According to the report, among 208 countries and territories, 60 experienced deteriorations in their political rights and civil liberties, and only 34 improved. El Salvador, Haiti, Kuwait, and Tunisia were the countries with the largest score declines for the year, while Bangladesh, Bhutan, Sri Lanka, and Syria recorded the largest gains.
Bangladesh's status is marked "Partly Free" this year. The status was the same last year with a score of 40.
The Freedom House report also mentioned that this year Bangladesh could be a bright spot for democracy as new leaders took office after the collapse of the Sheikh Hasina-led Awami League regime following a student-led mass uprising. It added that political reform will be a daunting task.
It also said further improvement will depend on how the government pursues reforms, and whether they ensure individual freedoms and the rule of law are protected and expanded in the process.
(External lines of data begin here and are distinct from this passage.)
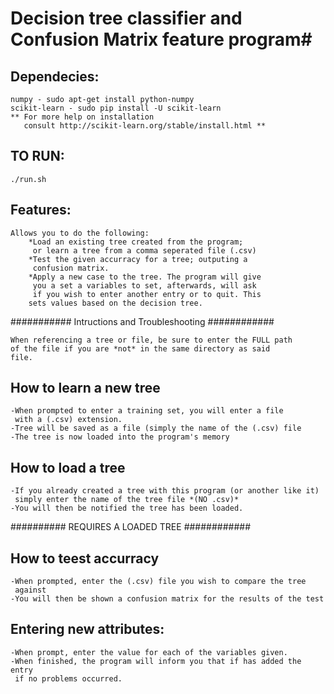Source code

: # Decision tree classifier and Confusion Matrix feature program#

## Dependecies:
	numpy - sudo apt-get install python-numpy
	scikit-learn - sudo pip install -U scikit-learn
	** For more help on installation
	   consult http://scikit-learn.org/stable/install.html **

## TO RUN:
	./run.sh
## Features:
	Allows you to do the following:
		*Load an existing tree created from the program;
		 or learn a tree from a comma seperated file (.csv)
		*Test the given accurracy for a tree; outputing a 
		 confusion matrix.
		*Apply a new case to the tree. The program will give
		 you a set a variables to set, afterwards, will ask
		 if you wish to enter another entry or to quit. This
		sets values based on the decision tree.
	
###########    Intructions and Troubleshooting   ############

	When referencing a tree or file, be sure to enter the FULL path 
	of the file if you are *not* in the same directory as said
	file.	
	
## How to learn a new tree
	-When prompted to enter a training set, you will enter a file
	 with a (.csv) extension.
	-Tree will be saved as a file (simply the name of the (.csv) file
	-The tree is now loaded into the program's memory
 
## How to load a tree
	-If you already created a tree with this program (or another like it)
	 simply enter the name of the tree file *(NO .csv)*
	-You will then be notified the tree has been loaded.

##########  REQUIRES A LOADED TREE ############

## How to teest accurracy
	-When prompted, enter the (.csv) file you wish to compare the tree
	 against  
	-You will then be shown a confusion matrix for the results of the test

## Entering new attributes:
	-When prompt, enter the value for each of the variables given.
	-When finished, the program will inform you that if has added the entry
	 if no problems occurred.
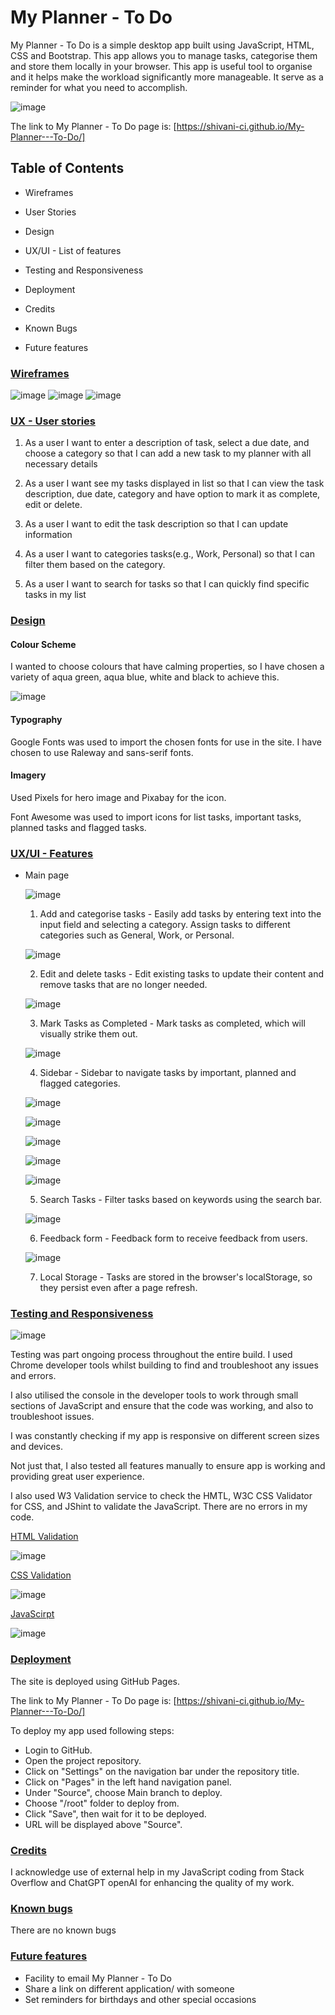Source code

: # **My Planner - To Do** 

My Planner - To Do is a simple desktop app built using JavaScript, HTML, CSS and Bootstrap. This app allows you to manage tasks, categorise them and store them locally in your browser. This app is useful tool to organise and it helps make the workload significantly more manageable. It serve as a reminder for what you need to accomplish.

![image](https://github.com/user-attachments/assets/f2bf5f3d-6eb7-4062-bebb-d82feb9fae26)

The link to My Planner - To Do page is: [https://shivani-ci.github.io/My-Planner---To-Do/]

## Table of Contents ##

- Wireframes

- User Stories

- Design
  
- UX/UI - List of features

- Testing and Responsiveness

- Deployment

- Credits

- Known Bugs

- Future features
  

### <ins>**Wireframes**</ins>

![image](https://github.com/user-attachments/assets/b46d6da0-3fa6-4e38-bf9d-61263738714d)
![image](https://github.com/user-attachments/assets/271946ed-34fd-4b30-b997-2b949ddb9145)
![image](https://github.com/user-attachments/assets/371f13e6-172f-48c3-9354-41af7c063139)


### <ins>UX - User stories</ins>

1. As a user I want to enter a description of task, select a due date, and choose a category so that I can add a new task to my planner with all necessary details

2. As a user I want see my tasks displayed in list so that I can view the task description, due date, category and have option to mark it as complete, edit or delete.

3. As a user I want to edit the task description so that I can update information

4. As a user I want to categories tasks(e.g., Work, Personal) so that I can filter them based on the category.

5. As a user I want to search for tasks so that I can quickly find specific tasks in my list


### <ins> Design</ins>

  #### Colour Scheme

  I wanted to choose colours that have calming properties, so I have chosen a variety of aqua green, aqua blue, white and black to achieve this.

  ![image](https://github.com/user-attachments/assets/47919951-4751-4b9b-973d-1a28ca6a2a98)

  #### Typography

  Google Fonts was used to import the chosen fonts for use in the site. I have chosen to use Raleway and sans-serif fonts.

  #### Imagery

  Used Pixels for hero image and Pixabay for the icon.
 
  Font Awesome was used to import icons for list tasks, important tasks, planned tasks and flagged tasks.
   
### <ins>UX/UI -  Features</ins>

- Main page

  ![image](https://github.com/user-attachments/assets/98a48e3b-434b-4c1f-a3c7-5a1280ef6af6)

 
  1.	Add and categorise tasks - Easily add tasks by entering text into the input field and selecting a category.	Assign tasks to different categories such as General, Work, or Personal.

  ![image](https://github.com/user-attachments/assets/66b8d459-8e18-4e0b-b900-f422545fe4ad)

    
  2.	Edit and delete tasks - Edit existing tasks to update their content and remove tasks that are no longer needed.

  ![image](https://github.com/user-attachments/assets/e9ffc798-bab6-457e-88e1-75f27c38145b)


  3.	Mark Tasks as Completed - Mark tasks as completed, which will visually strike them out.

  ![image](https://github.com/user-attachments/assets/9dc7599a-475f-4b0f-8f5c-78bd8e99f4a1)


  4.	Sidebar - Sidebar to navigate tasks by important, planned and flagged categories.

  ![image](https://github.com/user-attachments/assets/b470ad17-e97d-4375-9722-c44ea58d6949)

  ![image](https://github.com/user-attachments/assets/fa656656-e1ef-45ef-a624-79991d327ee3)

  ![image](https://github.com/user-attachments/assets/dcd9d8d3-5b70-43a3-bfc0-da4e211c39ff)

  ![image](https://github.com/user-attachments/assets/eec1f3f9-d3d4-4e09-a585-2d8fa3f1ad6c)

  ![image](https://github.com/user-attachments/assets/ae1231ab-5f54-48e2-bae5-992c409f0a30)


  5.	Search Tasks - Filter tasks based on keywords using the search bar.

  ![image](https://github.com/user-attachments/assets/1e35efe2-7a88-4fc3-83c3-dd2c9419fd36)


  6. Feedback form - Feedback form to receive feedback from users.

  ![image](https://github.com/user-attachments/assets/9811d055-a127-4124-92b2-73a693ae9872)


  7.	Local Storage - Tasks are stored in the browser's localStorage, so they persist even after a page refresh.


### <ins> Testing and Responsiveness</ins>

![image](https://github.com/user-attachments/assets/f2bf5f3d-6eb7-4062-bebb-d82feb9fae26)


Testing was part ongoing process throughout the entire build. I used Chrome developer tools whilst building to find and troubleshoot any issues and errors.

I also utilised the console in the developer tools to work through small sections of JavaScript and ensure that the code was working, and also to troubleshoot issues.

I was constantly checking if my app is responsive on different screen sizes and devices.

Not just that, I also tested all features manually to ensure app is working and providing great user experience.

I also used W3 Validation service to check the HMTL, W3C CSS Validator for CSS, and JShint to validate the JavaScript. There are no errors in my code.

  <ins> HTML Validation </ins>
  
  ![image](https://github.com/user-attachments/assets/593bfe26-29fd-4f2d-baa3-3953dc2b8fd7)

  <ins> CSS Validation </ins>

  ![image](https://github.com/user-attachments/assets/cae4d5c2-f792-4d70-a350-33420fb94d84)

  <ins> JavaScirpt </ins>

  ![image](https://github.com/user-attachments/assets/9b31d464-1e0d-406d-9857-6bef94f0f96c)


### <ins> Deployment </ins>

The site is deployed using GitHub Pages.

The link to My Planner - To Do page is: [https://shivani-ci.github.io/My-Planner---To-Do/]

To deploy my app used following steps:

  - Login to GitHub.
  - Open the project repository.
  - Click on "Settings" on the navigation bar under the repository title.
  - Click on "Pages" in the left hand navigation panel.
  - Under "Source", choose Main branch to deploy. 
  - Choose "/root" folder to deploy from.
  - Click "Save", then wait for it to be deployed.
  - URL will be displayed above "Source".


### <ins> Credits </ins>

I acknowledge use of external help in my JavaScript coding from Stack Overflow and ChatGPT openAI for enhancing the quality of my work.


### <ins> Known bugs </ins>

There are no known bugs


### <ins> Future features </ins>

- Facility to email My Planner - To Do
- Share a link on different application/ with someone
- Set reminders for birthdays and other special occasions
"The ouster of Hasina's Awami League government swiftly eased long-standing state pressure on other political parties, the media, labour unions, judges, university students, and faculty members, causing Bangladesh to tie with Bhutan for the year's largest score improvement.
"But much remains to be done. The new government's agenda includes ambitious political, economic, and legal reforms. It aims to amend or redraft the constitution, ensure accountability for last year's violence as well as other human rights abuses, increase judicial independence, and reestablish anticorruption institutions," the report said.
The government is also facing demands to hold elections, reduce emerging religious tensions, stabilise the economy, and decide what to do about Hasina, who is now decrying the country's political situation from neighbouring India, the report stated further.
Yana Gorokhovskaia, the co-author of the report, told AFP that it was the 19th consecutive year that freedom fell on a global level, but that 2024 was especially volatile due to the high number of elections.
"The big picture is that this was another year of the same trajectory of a global decline in freedom but because of all the elections, it was more dynamic than previous years," she said.
She said that both Bangladesh and Syria saw immediate improvements in civil liberties - but that it would be a longer road to see gains in political representation.
Meanwhile, the report elevated two countries to the status of "free" - Senegal, where the opposition triumphed after the outgoing president's attempt to delay elections was defeated, and Bhutan, the Himalayan kingdom which consolidated a transition to democracy with competitive polls.